Further research focuses on the prediction of successful extubation in particular patient groups. For example, a recent study demonstrated that diaphragm thickness measured before anesthetic induction correlates with time to extubation in patients undergoing liver transplants. Time to extubation after the procedure was higher in patients with pre-operative end expiratory diaphragm thickness of less than 2 mm [58].

In patients with Chronic Obstructive Pulmonary Disease (COPD), diaphragmatic ultrasound may predict successful weaning on one side, but could also serve to predict success of non-invasive ventilation. In this context, it has been reported that COPD patients with diaphragm dysfunction (diagnosed by a thickening fraction of less than 20%), who require non-invasive ventilation, were 4.4 times more likely to need intubation, more often proceeded to tracheostomies, and had increased length of stay in ICU and hospital mortality [59]. These results were in line with an earlier smaller study that also described an association of diaphragm dysfunction with Non-Invasive Ventilation (NIV) failure and increased mortality [60]. However, reduced diaphragmatic thickening itself is not a risk factor for acute exacerbation of COPD [61].

Conclusions

Diaphragmatic ultrasound has been extensively studied as a predictor of successful weaning from mechanical ventilation, and continues to be studied.
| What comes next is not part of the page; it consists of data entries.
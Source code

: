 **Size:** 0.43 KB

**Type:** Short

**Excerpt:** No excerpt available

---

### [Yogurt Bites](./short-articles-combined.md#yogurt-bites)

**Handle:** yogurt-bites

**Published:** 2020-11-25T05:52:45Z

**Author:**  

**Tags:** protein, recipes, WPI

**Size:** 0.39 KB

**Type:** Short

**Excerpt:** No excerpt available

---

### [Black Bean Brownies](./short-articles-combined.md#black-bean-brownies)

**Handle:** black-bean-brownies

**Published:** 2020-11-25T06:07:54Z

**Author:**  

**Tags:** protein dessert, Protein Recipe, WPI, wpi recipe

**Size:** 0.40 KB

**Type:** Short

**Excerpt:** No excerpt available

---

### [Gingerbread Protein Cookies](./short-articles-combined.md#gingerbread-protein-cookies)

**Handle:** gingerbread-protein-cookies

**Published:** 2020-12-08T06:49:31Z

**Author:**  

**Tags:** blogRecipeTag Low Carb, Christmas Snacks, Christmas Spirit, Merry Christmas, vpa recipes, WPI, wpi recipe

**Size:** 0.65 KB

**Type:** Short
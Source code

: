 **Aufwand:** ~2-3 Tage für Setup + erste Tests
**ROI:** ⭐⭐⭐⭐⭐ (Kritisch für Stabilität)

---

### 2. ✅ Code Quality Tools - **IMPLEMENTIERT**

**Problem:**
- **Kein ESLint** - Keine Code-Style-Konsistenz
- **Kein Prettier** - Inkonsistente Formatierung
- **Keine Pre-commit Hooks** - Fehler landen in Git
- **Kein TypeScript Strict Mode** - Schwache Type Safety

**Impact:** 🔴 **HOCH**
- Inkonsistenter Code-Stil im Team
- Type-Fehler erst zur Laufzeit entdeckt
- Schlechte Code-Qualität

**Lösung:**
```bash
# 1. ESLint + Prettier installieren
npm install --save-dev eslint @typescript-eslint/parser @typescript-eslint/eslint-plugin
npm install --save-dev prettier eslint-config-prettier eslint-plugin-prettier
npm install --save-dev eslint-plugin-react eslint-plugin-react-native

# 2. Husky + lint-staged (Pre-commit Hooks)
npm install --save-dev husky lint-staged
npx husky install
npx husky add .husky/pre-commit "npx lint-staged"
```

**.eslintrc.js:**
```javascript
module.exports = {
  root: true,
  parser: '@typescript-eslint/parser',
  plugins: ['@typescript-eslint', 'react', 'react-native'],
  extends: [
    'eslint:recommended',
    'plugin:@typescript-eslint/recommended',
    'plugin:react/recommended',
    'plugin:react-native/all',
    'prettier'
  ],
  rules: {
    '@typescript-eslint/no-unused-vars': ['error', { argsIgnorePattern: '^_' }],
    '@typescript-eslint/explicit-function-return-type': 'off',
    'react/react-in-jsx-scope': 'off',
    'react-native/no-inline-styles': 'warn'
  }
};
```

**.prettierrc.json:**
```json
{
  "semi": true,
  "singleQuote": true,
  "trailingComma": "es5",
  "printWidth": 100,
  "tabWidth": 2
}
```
It remains difficult to draw general conclusions from individual studies due to the marked variation in study design and population. Even, definitions such as a failed breathing trial or failed extubation have not been standardized across studies, rendering comparison between outcome measures impossible. As yet, defined cut-offs for measurements of diaphragmatic ultrasound have been agreed, and there are no randomized control trials available. Although diaphragmatic ultrasound is a promising diagnostic tool, greater standardization of protocols, outcome measures and ventilatory settings is required for further research and clinical application.